As previously reported by CCN, Venezuela is a country in which bitcoin has become a necessity for some, as it allows people to buy goods and services they would otherwise be unable to. According to one Redditor, the cryptocurrency is even helping his family survive.
Venezuela’s problems came in early 2014, when hyperinflation struck the country’s economy. Since then, bitcoiners have been having a hard time in the country, as Venezuela’s state-owned internet service provider CANTV blocked several bitcoin-related websites and mining pools in the past. Mining centers have been taken down, and the country’s leading bitcoin exchange, SurBitcoin, even had to temporarily shut down operations after Banesco bank closed its account.
Recently, a new bitcoin exchange dubbed Monkeycoin, with its claim to fame being government permission to operate fully, meaning the exchange cooperates with authorities on issues like KYC (Know-Your-Customer) and AML (Anti-Money Laundering). It’s regulated by Sudeban, the country’s banking regulator.
Local cryptocurrency publication DiarioBitcoin recently contacted Sudeban, who told said “there was no authorization on their end”. The publication also caught up with the exchange’s representatives for an interview.
During the interview Monkeycoin revealed they are the first exchange to obtain a mercantile registry, meaning the company has been registered in compliance with the country’s laws, and doesn’t have to hide anything.
Monkeycoin representatives claim to have realized that the vast majority of Venezuelans had limited options when it came to buying goods and services abroad. After doing some research, they found draglet’s Exchange Software, and built the exchange with it.
The software allows Monkeycoin to use a Distributed Shared Orderbook (DSO), connecting it to a global network of exchanges that ensure there’s a healthy order book. It’s owned by a team of Venezuelan entrepreneurs who want to help the country’s population survive.
Thanks to draglet’s software, the exchange has access to integrated wallets and guarantees 99.9% uptime, software that covers all languages, and security for its users. According to DiarioBitcoin, bitcoin’s price in the exchange is equal to the price on peer-to-peer exchange LocalBitcoins, being one bitcoin worth over 19 million Venezuelan bolívares.
Monkeycoin claims miners have been arrested in Venezuela because they were stealing electricity to mine bitcoin. In some cases, mining equipment was illegally shipped into the country. The representatives stated (translated statement):
We know cases in which users imported equipment via door-to-door services and this is what makes it illegal, since there is no payment record of customs duties, and under the effects they are obviously committing tax evasion offenses
Regarding SurBitcoin’s bank problems, Monkeycoin stated that they have never been duly registered and, as such, are breaching commercial and tax legislations.

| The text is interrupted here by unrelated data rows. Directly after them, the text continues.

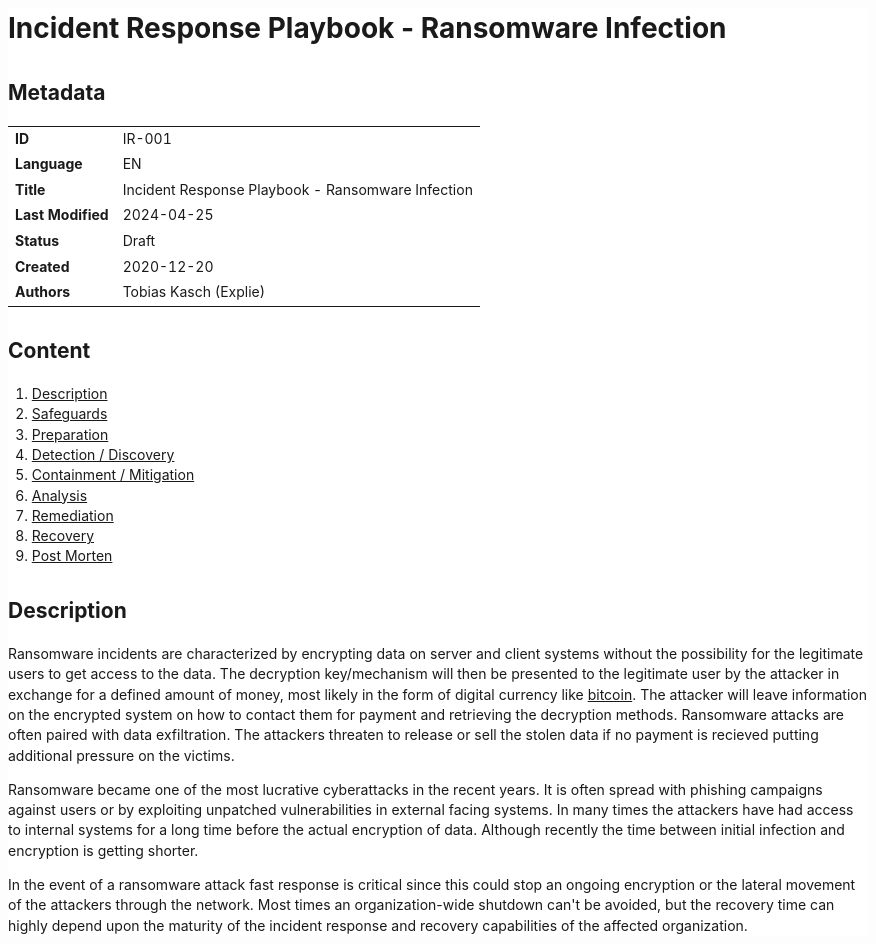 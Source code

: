 # Incident Response Playbook - Ransomware Infection

## Metadata

|                   |                                                   |
| ----------------- | ------------------------------------------------- |
| **ID**            | IR-001                                            |
| **Language**      | EN                                                |
| **Title**         | Incident Response Playbook - Ransomware Infection |
| **Last Modified** | 2024-04-25                                        |
| **Status**        | Draft                                             |
| **Created**       | 2020-12-20                                        |
| **Authors**       | Tobias Kasch (Explie)                             |

## Content

1. [Description](#desc)
2. [Safeguards](#safe)
3. [Preparation](#prep)
4. [Detection / Discovery](#dect)
5. [Containment / Mitigation](#con)
6. [Analysis](#analysis)
7. [Remediation](#rem)
8. [Recovery](#rec)
9. [Post Morten](#post)

## Description <a name="desc"></a>

Ransomware incidents are characterized by encrypting data on server and client systems without the possibility for the legitimate users to get access to the data. The decryption key/mechanism will then be presented to the legitimate user by the attacker in exchange for a defined amount of money, most likely in the form of digital currency like [bitcoin](https://en.wikipedia.org/wiki/Bitcoin). The attacker will leave information on the encrypted system on how to contact them for payment and retrieving the decryption methods. Ransomware attacks are often paired with data exfiltration. The attackers threaten to release or sell the stolen data if no payment is recieved putting additional pressure on the victims.

Ransomware became one of the most lucrative cyberattacks in the recent years. It is often spread with phishing campaigns against users or by exploiting unpatched vulnerabilities in external facing systems. In many times the attackers have had access to internal systems for a long time before the actual encryption of data. Although recently the time between initial infection and encryption is getting shorter.

In the event of a ransomware attack fast response is critical since this could stop an ongoing encryption or the lateral movement of the attackers through the network. Most times an organization-wide shutdown can't be avoided, but the recovery time can highly depend upon the maturity of the incident response and recovery capabilities of the affected organization.
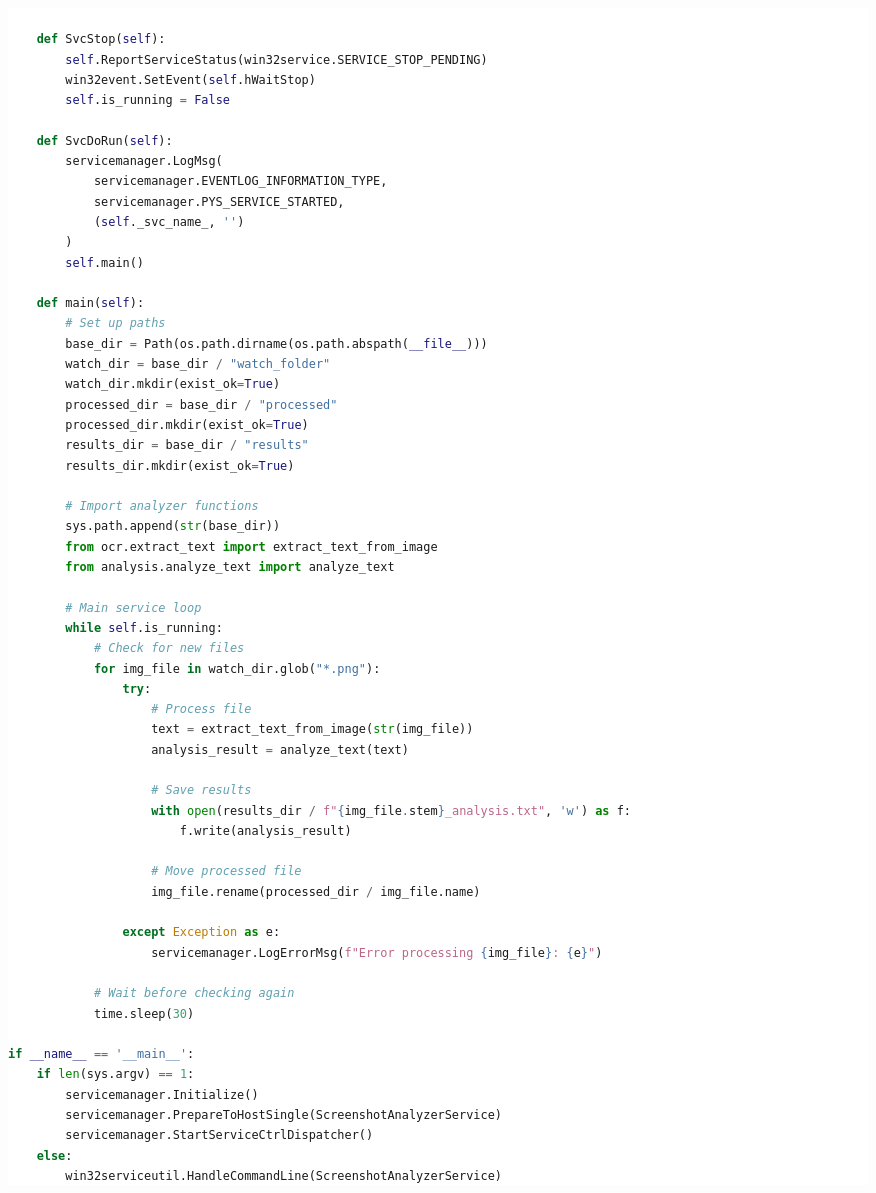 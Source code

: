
 ```python

    def SvcStop(self):
        self.ReportServiceStatus(win32service.SERVICE_STOP_PENDING)
        win32event.SetEvent(self.hWaitStop)
        self.is_running = False

    def SvcDoRun(self):
        servicemanager.LogMsg(
            servicemanager.EVENTLOG_INFORMATION_TYPE,
            servicemanager.PYS_SERVICE_STARTED,
            (self._svc_name_, '')
        )
        self.main()

    def main(self):
        # Set up paths
        base_dir = Path(os.path.dirname(os.path.abspath(__file__)))
        watch_dir = base_dir / "watch_folder"
        watch_dir.mkdir(exist_ok=True)
        processed_dir = base_dir / "processed"
        processed_dir.mkdir(exist_ok=True)
        results_dir = base_dir / "results"
        results_dir.mkdir(exist_ok=True)
        
        # Import analyzer functions
        sys.path.append(str(base_dir))
        from ocr.extract_text import extract_text_from_image
        from analysis.analyze_text import analyze_text
        
        # Main service loop
        while self.is_running:
            # Check for new files
            for img_file in watch_dir.glob("*.png"):
                try:
                    # Process file
                    text = extract_text_from_image(str(img_file))
                    analysis_result = analyze_text(text)
                    
                    # Save results
                    with open(results_dir / f"{img_file.stem}_analysis.txt", 'w') as f:
                        f.write(analysis_result)
                    
                    # Move processed file
                    img_file.rename(processed_dir / img_file.name)
                    
                except Exception as e:
                    servicemanager.LogErrorMsg(f"Error processing {img_file}: {e}")
            
            # Wait before checking again
            time.sleep(30)

if __name__ == '__main__':
    if len(sys.argv) == 1:
        servicemanager.Initialize()
        servicemanager.PrepareToHostSingle(ScreenshotAnalyzerService)
        servicemanager.StartServiceCtrlDispatcher()
    else:
        win32serviceutil.HandleCommandLine(ScreenshotAnalyzerService)
```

According to the company’s representatives, Monkeycoin is registered for the purchase and sale of digital assets, an activity that currently lacks legal framework in Venezuela, which was said to be penalizing the company. It is also currently awaiting statements from several state organizations.
On social media, some bitcoiners remain skeptical of Monkeycoin’s relationship with the government, as some claim Venezuela wants to crack down on digital currencies, not support businesses associated with them. Some even claim that the exchange puts bitcoiners’ privacy at risk and may be a way for the government to reach them
On the other hand, some believe this is the first step towards the creation of legal framework for bitcoin and other digital currencies in Venezuela, although it is still too soon to draw conclusions, as the exchange is still in its infancy. In a conversation with James Ash, Monkeycoin owner Gabriel Giannitsopoulos revealed that in the first 48 hours the exchange already had over 300 registered users.